The cluster and YARN seem to be working properly.
The cluster is secured using Kerberos.
What might be the source of this error?
tl;dr The answer does not offer an answer and merely suggests a possible next step.
My understanding of when the Lost task event could be reported for a streaming job is when the job was executed and it could not finish which in your case is the connection issue between a Spark executor and a Kafka broker.
16/11/18 20:54:47 WARN TaskSetManager: Lost task 0.0 in stage 9.0 (TID 9, r3d3.hadoop.REDACTED.REDACTED): java.net.ConnectException: Connection timed out
at sun.nio.ch.Net.connect0(Native Method)

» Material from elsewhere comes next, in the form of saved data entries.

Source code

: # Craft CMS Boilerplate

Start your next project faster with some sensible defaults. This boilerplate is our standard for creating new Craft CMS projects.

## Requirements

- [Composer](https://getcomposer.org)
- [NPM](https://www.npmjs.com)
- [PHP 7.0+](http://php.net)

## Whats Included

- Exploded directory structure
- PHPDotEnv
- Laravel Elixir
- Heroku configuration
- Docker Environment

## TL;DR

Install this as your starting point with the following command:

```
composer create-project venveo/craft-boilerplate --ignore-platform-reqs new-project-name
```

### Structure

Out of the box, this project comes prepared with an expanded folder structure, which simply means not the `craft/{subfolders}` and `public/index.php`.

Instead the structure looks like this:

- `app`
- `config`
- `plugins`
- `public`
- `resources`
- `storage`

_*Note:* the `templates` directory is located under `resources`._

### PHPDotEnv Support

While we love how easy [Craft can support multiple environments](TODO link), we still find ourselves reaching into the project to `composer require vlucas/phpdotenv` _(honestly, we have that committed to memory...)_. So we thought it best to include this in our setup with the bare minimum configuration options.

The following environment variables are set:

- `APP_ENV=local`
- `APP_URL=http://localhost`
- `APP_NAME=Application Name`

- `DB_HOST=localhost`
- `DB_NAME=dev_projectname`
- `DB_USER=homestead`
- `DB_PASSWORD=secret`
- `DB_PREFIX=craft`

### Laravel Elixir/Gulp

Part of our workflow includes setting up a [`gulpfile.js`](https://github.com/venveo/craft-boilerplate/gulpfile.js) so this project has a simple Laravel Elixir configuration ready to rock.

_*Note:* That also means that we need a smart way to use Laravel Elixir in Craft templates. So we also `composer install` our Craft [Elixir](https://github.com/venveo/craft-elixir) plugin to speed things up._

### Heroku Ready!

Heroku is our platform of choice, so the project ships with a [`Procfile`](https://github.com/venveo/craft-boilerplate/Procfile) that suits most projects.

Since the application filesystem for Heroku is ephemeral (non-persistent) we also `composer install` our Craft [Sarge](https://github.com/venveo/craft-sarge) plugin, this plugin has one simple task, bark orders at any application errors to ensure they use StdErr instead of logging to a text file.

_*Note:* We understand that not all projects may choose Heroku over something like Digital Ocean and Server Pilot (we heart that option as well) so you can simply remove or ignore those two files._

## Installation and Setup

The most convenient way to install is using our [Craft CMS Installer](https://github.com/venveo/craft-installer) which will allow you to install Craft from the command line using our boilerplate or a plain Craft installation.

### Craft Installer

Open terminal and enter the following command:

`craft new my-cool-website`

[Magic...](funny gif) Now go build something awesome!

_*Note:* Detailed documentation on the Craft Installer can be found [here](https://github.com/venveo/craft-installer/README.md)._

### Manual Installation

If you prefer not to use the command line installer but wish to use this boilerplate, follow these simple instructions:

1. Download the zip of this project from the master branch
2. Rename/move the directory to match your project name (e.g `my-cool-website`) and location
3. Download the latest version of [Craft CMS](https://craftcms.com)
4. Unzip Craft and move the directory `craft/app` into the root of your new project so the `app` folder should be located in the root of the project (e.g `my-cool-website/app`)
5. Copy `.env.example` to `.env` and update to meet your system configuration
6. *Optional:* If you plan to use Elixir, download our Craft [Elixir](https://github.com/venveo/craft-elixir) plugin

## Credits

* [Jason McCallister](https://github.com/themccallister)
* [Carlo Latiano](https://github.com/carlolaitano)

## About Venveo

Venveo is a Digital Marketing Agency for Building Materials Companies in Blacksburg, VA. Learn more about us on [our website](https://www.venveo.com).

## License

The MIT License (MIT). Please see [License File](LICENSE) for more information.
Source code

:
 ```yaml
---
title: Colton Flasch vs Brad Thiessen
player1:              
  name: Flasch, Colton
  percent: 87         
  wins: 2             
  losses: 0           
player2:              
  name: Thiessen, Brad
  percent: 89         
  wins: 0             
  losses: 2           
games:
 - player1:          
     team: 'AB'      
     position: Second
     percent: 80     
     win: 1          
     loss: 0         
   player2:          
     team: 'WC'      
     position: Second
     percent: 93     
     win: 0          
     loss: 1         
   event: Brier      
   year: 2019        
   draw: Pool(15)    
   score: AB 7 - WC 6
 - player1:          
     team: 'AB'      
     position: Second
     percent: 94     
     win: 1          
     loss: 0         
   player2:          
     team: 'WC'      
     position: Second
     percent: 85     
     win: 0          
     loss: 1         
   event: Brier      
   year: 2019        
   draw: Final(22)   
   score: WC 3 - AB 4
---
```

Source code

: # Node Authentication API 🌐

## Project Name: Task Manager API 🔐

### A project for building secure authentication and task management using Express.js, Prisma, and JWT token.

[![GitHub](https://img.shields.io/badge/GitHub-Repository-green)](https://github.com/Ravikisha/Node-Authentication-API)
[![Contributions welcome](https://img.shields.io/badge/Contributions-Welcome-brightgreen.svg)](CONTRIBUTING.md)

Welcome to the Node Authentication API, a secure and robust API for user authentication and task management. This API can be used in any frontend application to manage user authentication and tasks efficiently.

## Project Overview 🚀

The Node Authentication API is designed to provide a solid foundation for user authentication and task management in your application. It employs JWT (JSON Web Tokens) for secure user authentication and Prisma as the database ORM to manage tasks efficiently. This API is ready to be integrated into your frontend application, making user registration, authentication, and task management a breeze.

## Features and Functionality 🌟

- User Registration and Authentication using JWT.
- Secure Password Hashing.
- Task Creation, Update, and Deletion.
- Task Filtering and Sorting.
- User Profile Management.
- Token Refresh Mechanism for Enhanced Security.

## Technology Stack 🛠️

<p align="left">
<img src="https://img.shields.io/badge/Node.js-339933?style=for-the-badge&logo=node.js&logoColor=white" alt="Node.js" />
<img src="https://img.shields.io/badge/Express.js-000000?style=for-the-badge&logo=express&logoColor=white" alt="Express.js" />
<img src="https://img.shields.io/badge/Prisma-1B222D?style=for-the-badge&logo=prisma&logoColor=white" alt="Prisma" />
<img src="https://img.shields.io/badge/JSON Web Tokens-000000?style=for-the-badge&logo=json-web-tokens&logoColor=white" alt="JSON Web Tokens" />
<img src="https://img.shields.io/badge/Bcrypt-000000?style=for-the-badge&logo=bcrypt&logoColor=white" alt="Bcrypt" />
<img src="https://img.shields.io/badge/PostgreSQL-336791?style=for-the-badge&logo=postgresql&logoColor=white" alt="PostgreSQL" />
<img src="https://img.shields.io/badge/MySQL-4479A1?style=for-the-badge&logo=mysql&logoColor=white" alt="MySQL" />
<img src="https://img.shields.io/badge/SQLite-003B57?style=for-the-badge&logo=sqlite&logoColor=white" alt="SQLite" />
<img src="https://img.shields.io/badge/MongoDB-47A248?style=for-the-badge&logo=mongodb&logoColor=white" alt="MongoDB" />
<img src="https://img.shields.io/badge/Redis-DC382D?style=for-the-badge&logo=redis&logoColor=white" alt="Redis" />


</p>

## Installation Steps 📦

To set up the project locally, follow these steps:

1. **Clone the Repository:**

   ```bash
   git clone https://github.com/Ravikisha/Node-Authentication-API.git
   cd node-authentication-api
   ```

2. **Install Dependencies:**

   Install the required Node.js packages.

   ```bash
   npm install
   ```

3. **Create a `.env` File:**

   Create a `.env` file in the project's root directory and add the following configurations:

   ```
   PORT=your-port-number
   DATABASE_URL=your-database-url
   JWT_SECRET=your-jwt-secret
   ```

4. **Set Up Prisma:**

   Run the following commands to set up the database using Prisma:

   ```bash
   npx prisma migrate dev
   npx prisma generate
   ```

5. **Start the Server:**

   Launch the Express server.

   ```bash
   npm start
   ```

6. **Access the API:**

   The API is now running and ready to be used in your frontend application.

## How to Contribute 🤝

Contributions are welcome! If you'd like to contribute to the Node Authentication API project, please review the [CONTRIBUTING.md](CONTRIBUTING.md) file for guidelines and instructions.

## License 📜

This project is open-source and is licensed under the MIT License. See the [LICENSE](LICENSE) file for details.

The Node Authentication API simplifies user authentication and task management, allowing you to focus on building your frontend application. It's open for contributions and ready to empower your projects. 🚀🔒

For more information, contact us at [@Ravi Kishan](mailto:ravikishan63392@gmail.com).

at sun.nio.ch.Net.connect(Net.java:454)
at sun.nio.ch.Net.connect(Net.java:446)
at sun.nio.ch.SocketChannelImpl.connect(SocketChannelImpl.java:648)
at kafka.network.BlockingChannel.connect(BlockingChannel.scala:57)
at kafka.consumer.SimpleConsumer.connect(SimpleConsumer.scala:44)
at kafka.consumer.SimpleConsumer.getOrMakeConnection(SimpleConsumer.scala:142)
at kafka.consumer.SimpleConsumer.kafka$consumer$SimpleConsumer$$sendRequest(SimpleConsumer.scala:69)
at kafka.consumer.SimpleConsumer$$anonfun$fetch$1$$anonfun$apply$mcV$sp$1.apply$mcV$sp(SimpleConsumer.scala:109)
at kafka.consumer.SimpleConsumer$$anonfun$fetch$1$$anonfun$apply$mcV$sp$1.apply(SimpleConsumer.scala:109)
at kafka.consumer.SimpleConsumer$$anonfun$fetch$1$$anonfun$apply$mcV$sp$1.apply(SimpleConsumer.scala:109)
at kafka.metrics.KafkaTimer.time(KafkaTimer.scala:33)
at kafka.consumer.SimpleConsumer$$anonfun$fetch$1.apply$mcV$sp(SimpleConsumer.scala:108)
at kafka.consumer.SimpleConsumer$$anonfun$fetch$1.apply(SimpleConsumer.scala:108)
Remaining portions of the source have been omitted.